Development of a phenotypic screening assay to measure activation of cancer-associated fibroblasts

Background: In cancer metastasis, tumor cells condition distant tissues to create a supportive environment, or metastatic niche, by driving the activation of cancer-associated fibroblasts (CAFs). These CAFs remodel the extracellular matrix, creating a microenvironment that supports tumor growth and compromises immune cell function, enabling cancer cells to evade immune detection. Consequently, targeting the activation of CAFs has been proposed as a therapeutic strategy to hinder metastatic spread. Our objective was to develop the first in vitro phenotypic screening assay capable of assessing this activation process.

Methods: Human primary lung fibroblasts were co-cultured with highly invasive breast cancer cells (MDA-MB-231) to identify changes in the expression of selected genes using RT-qPCR. An In-Cell ELISA (ICE)-based assay using human lung fibroblasts, MDA-MB-231 cells and human monocytes (THP-1 cells) was developed to measure the activation of CAFs. Another ELISA assay was used to measure released osteopontin.

Results: When lung fibroblast were co-cultured with MDA-MB-231 cells, among the 10 selected genes, the genes for osteopontin (SPP1), insulin like growth factor 1 (IGF1), periostin (POSTN) and α-smooth muscle actin (α-SMA, ACTA2) elicited the greatest fold change (55-, 37-, 8- and 5-fold respectively). Since osteopontin, IGF-1 and periostin are secreted proteins and α-SMA is an intracellular cytoskeleton protein, α-SMA was chosen to be the readout biomarker for the ICE assay. When fibroblasts were co-cultured with MDA-MB-231 cells and monocytes in the 96 well ICE assay, α-SMA expression was increased 2.3-fold yielding a robust Z′ of 0.56. A secondary, low throughput assay was developed by measuring the release of osteopontin which showed a 6-fold increase when fibroblasts were co-cultured with MDA-MB-231 cells and monocytes.

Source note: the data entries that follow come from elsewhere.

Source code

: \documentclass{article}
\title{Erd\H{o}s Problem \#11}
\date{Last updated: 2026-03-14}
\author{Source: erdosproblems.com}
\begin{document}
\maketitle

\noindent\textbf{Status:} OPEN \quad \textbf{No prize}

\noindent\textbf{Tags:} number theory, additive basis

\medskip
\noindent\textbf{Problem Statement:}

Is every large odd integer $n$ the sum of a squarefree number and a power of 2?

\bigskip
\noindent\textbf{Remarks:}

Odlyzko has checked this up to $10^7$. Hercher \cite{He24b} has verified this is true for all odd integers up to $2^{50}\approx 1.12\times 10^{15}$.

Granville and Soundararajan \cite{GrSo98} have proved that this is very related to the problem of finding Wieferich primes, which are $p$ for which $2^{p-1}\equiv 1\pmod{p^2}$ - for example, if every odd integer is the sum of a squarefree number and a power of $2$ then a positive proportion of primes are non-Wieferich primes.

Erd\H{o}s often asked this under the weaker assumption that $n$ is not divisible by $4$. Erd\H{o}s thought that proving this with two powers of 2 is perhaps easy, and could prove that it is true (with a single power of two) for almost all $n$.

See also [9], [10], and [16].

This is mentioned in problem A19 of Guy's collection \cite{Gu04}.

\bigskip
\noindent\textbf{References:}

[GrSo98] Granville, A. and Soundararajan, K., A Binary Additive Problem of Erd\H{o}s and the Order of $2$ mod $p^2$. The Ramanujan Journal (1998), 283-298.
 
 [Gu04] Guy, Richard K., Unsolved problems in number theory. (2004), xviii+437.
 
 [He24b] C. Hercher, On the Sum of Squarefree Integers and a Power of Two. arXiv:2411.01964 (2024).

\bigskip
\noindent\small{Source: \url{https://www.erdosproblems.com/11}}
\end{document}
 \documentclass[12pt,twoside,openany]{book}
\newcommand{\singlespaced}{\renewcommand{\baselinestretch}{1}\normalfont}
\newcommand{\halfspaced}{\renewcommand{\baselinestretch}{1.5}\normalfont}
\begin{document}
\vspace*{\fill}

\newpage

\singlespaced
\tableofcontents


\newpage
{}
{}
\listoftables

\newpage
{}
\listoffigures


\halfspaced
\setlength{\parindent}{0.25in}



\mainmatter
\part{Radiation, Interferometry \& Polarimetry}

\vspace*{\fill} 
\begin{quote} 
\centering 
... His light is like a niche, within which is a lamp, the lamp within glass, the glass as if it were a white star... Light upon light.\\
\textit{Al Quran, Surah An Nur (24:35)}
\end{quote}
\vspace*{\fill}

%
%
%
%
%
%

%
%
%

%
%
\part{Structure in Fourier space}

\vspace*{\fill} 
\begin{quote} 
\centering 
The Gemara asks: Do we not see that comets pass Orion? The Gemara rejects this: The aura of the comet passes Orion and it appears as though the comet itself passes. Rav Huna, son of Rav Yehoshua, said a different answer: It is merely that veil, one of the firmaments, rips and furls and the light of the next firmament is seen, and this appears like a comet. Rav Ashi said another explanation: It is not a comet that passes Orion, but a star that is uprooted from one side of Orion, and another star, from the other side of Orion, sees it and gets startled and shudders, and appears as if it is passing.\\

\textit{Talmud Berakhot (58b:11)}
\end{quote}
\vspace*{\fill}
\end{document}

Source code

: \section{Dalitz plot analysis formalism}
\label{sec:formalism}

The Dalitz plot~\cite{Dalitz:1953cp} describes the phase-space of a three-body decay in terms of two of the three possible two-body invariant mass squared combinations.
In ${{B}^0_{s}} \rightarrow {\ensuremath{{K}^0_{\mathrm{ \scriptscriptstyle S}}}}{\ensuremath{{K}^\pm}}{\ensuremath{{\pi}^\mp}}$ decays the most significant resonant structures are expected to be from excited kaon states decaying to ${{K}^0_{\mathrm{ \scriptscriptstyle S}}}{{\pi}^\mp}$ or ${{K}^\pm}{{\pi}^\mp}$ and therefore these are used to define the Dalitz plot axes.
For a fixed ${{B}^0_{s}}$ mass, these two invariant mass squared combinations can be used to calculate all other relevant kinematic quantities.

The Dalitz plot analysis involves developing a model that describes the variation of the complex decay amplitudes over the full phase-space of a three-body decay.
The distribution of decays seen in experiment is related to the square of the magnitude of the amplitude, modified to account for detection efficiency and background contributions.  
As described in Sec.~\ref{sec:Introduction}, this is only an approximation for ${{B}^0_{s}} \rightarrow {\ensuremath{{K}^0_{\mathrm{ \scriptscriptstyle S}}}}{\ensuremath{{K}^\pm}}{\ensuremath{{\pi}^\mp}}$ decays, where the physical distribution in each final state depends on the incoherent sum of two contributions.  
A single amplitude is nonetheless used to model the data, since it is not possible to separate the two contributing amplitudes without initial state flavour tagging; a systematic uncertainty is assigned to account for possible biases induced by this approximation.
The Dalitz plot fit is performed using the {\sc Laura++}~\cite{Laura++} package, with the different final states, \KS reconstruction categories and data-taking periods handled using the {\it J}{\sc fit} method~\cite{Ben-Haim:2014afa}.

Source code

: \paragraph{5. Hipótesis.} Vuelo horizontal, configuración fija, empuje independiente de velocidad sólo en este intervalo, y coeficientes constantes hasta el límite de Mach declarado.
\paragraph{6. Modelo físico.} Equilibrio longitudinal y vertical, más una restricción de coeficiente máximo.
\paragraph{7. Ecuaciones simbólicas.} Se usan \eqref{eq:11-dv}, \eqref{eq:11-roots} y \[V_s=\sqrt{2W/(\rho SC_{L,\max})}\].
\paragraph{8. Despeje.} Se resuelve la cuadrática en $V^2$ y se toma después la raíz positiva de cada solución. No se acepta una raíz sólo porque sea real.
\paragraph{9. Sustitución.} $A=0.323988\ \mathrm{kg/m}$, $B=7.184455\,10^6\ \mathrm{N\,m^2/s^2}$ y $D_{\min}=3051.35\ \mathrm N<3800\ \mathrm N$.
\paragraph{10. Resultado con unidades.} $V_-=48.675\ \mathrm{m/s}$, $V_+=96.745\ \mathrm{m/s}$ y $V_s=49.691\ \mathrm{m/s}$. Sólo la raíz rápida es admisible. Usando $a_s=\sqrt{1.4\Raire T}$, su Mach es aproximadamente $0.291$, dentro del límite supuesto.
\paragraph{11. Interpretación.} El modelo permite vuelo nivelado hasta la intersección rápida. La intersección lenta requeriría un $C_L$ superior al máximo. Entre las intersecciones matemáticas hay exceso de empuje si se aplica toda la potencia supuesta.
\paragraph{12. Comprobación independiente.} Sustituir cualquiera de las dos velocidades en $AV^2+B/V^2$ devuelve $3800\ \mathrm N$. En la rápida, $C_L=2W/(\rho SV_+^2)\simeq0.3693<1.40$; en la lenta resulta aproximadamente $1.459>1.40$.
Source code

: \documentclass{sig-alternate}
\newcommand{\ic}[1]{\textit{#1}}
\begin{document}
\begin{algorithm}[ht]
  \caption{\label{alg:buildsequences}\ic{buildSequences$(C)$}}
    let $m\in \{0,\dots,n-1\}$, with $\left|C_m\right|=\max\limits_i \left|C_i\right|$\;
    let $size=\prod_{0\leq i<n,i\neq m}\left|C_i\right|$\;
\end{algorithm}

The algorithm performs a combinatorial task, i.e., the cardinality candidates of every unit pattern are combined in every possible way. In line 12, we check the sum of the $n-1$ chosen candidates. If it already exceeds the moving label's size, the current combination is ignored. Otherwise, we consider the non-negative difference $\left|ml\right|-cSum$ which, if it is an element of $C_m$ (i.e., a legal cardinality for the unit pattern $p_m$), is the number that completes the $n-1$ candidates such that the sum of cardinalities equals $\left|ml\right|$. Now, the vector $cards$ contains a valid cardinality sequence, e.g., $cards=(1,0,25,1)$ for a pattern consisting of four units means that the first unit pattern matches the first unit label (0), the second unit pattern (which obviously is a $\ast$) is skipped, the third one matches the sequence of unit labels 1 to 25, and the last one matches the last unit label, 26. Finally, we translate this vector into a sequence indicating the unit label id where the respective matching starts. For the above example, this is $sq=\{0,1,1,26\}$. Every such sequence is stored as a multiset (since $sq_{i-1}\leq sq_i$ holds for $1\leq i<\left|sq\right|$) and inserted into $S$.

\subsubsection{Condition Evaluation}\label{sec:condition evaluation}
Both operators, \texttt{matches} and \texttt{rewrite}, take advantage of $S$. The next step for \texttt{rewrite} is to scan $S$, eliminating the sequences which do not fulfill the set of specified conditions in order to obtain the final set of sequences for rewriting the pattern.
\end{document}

Discussion: This phenotypic assay is the first to measure the activation of CAFs in a 96-well format, making it suitable for medium-to high-throughput screening of potential therapeutic compounds. By focusing on observable cellular phenotypic changes rather than targeting specific molecular pathways, this assay allows for a broader and unbiased identification of compounds capable of modulating CAF activation.